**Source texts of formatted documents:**
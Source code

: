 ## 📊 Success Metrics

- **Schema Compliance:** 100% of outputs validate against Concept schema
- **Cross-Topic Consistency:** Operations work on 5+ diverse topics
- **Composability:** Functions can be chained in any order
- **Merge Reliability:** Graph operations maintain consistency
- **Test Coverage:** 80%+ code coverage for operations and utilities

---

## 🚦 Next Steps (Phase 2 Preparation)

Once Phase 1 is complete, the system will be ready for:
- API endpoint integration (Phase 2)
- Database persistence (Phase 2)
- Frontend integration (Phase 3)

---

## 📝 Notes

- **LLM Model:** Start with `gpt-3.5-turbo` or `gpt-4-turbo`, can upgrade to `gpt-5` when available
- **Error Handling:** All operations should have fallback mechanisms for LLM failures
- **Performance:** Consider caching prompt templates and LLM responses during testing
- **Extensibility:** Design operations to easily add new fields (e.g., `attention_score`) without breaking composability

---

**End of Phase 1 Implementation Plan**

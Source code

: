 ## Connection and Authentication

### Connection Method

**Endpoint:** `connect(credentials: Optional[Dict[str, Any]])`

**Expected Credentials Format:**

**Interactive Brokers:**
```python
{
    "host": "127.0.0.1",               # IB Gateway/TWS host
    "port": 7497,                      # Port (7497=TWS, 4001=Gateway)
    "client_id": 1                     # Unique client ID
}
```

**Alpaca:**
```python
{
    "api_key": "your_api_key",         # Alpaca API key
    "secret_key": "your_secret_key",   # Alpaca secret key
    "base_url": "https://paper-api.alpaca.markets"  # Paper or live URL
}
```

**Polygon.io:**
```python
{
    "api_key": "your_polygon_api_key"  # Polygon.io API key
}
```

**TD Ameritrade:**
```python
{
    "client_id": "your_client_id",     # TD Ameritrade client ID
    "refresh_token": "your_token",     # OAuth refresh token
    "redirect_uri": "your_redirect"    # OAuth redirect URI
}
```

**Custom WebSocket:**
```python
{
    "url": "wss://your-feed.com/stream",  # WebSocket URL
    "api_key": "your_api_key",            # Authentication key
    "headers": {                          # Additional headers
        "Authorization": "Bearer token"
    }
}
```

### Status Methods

...

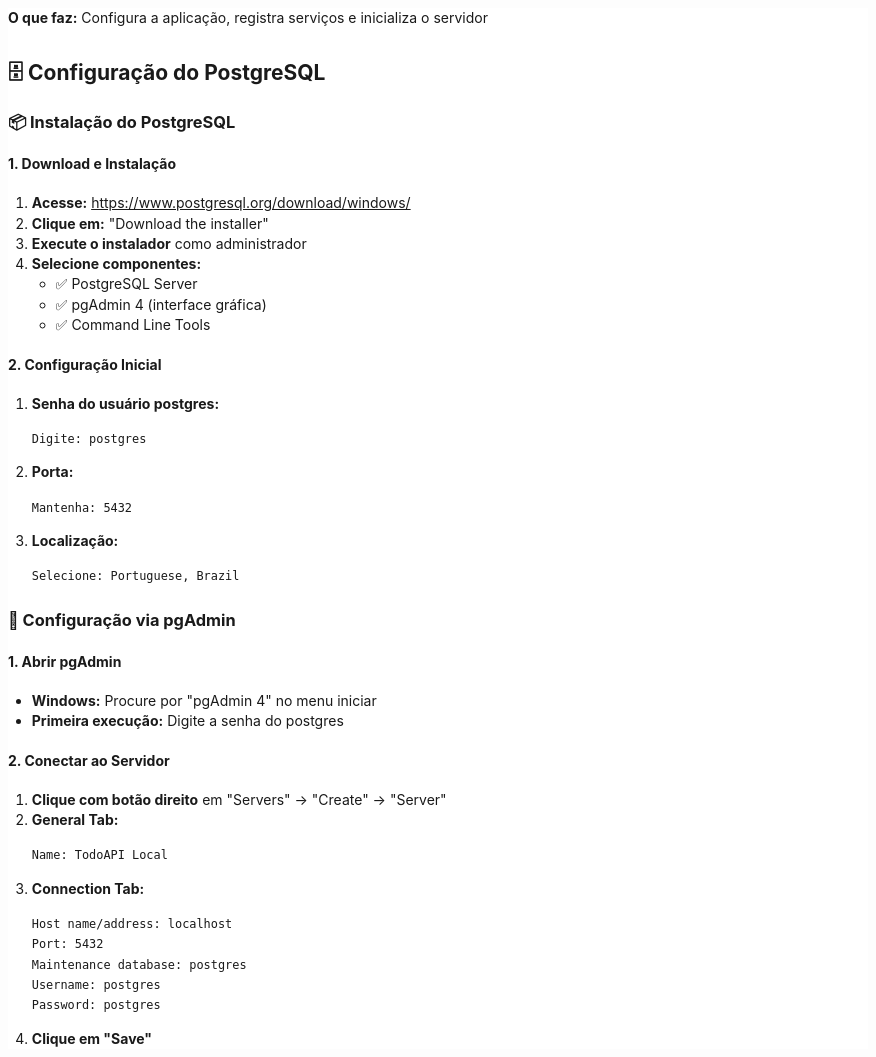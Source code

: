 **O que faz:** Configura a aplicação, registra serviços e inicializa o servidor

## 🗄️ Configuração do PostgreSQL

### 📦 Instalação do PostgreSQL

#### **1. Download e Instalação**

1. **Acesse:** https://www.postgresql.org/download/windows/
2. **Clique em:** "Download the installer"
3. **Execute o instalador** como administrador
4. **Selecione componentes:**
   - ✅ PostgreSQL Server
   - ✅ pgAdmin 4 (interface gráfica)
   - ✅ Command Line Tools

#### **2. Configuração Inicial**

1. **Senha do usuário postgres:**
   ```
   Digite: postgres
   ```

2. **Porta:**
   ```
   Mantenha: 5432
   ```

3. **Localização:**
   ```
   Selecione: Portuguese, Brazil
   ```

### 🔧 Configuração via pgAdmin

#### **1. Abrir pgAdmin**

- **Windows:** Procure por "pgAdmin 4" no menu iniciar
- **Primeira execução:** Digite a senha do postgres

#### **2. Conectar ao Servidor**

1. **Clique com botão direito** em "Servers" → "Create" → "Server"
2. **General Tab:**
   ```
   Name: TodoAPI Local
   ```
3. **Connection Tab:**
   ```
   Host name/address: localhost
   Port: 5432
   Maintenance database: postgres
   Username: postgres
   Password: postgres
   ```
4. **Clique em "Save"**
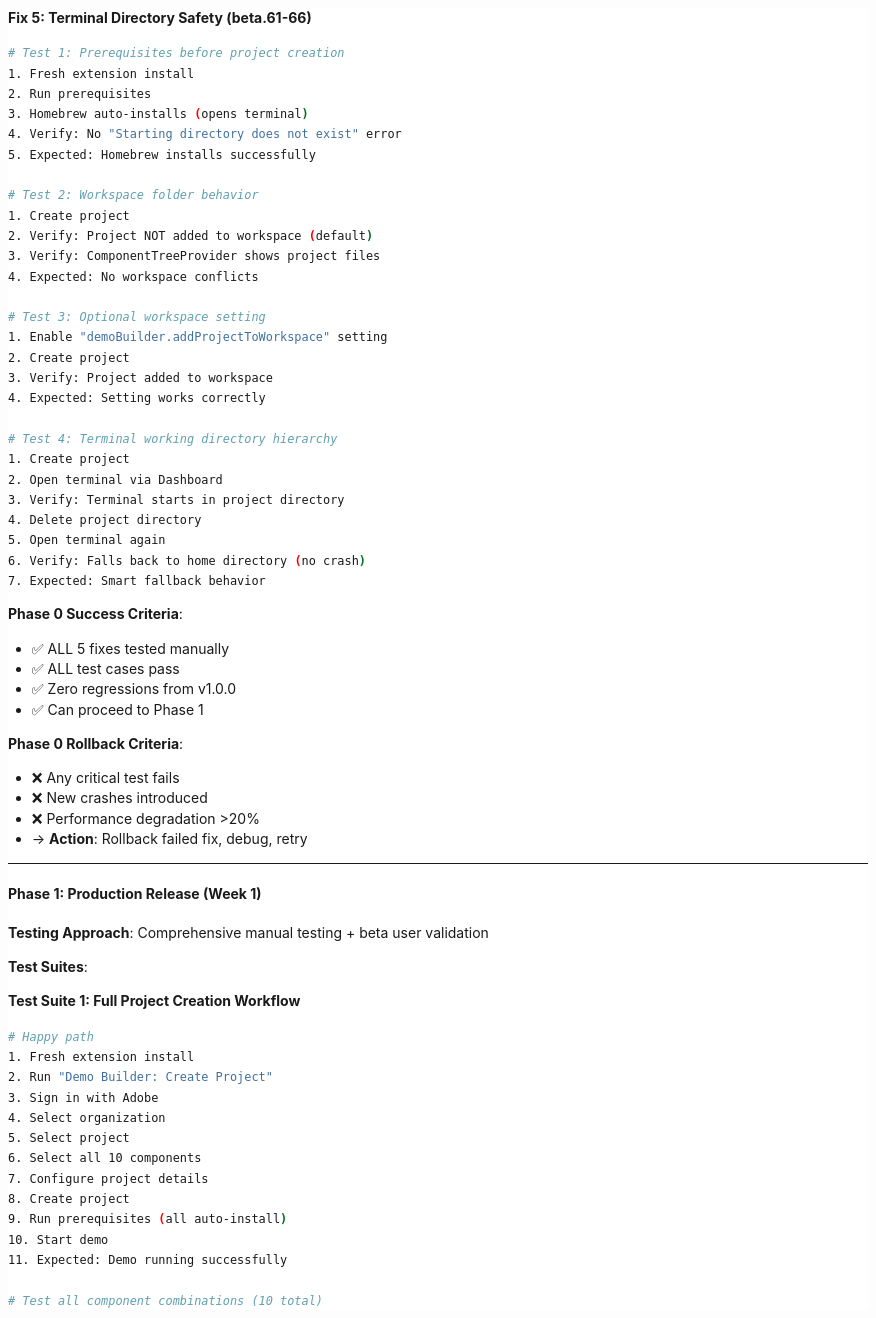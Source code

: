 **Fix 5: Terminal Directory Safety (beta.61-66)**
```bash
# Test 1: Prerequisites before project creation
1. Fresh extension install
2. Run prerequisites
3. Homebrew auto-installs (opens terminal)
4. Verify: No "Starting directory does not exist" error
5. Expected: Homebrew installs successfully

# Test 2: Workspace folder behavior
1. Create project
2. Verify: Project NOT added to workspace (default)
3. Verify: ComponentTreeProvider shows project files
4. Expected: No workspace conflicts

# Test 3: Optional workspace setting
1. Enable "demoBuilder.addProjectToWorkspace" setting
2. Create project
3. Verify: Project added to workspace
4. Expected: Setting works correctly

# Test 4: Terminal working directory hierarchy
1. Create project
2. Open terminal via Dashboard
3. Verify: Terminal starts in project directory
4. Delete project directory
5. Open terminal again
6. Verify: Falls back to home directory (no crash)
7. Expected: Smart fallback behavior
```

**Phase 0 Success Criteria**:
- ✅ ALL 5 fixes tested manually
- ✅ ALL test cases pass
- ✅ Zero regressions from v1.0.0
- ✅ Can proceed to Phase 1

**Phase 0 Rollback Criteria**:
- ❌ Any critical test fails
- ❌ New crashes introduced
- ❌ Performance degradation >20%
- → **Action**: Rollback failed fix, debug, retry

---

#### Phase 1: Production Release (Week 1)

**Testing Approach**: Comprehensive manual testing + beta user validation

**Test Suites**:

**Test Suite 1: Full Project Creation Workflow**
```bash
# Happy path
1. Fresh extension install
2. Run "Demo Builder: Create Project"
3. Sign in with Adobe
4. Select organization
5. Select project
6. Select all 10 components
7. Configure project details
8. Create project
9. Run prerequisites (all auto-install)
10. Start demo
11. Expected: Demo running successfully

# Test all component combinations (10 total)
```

**Work instructions:**
Given the data above, which lines hold the string "Criteria"? Return them.

**Solved problem:**
**Phase 0 Success Criteria**:
**Phase 0 Rollback Criteria**:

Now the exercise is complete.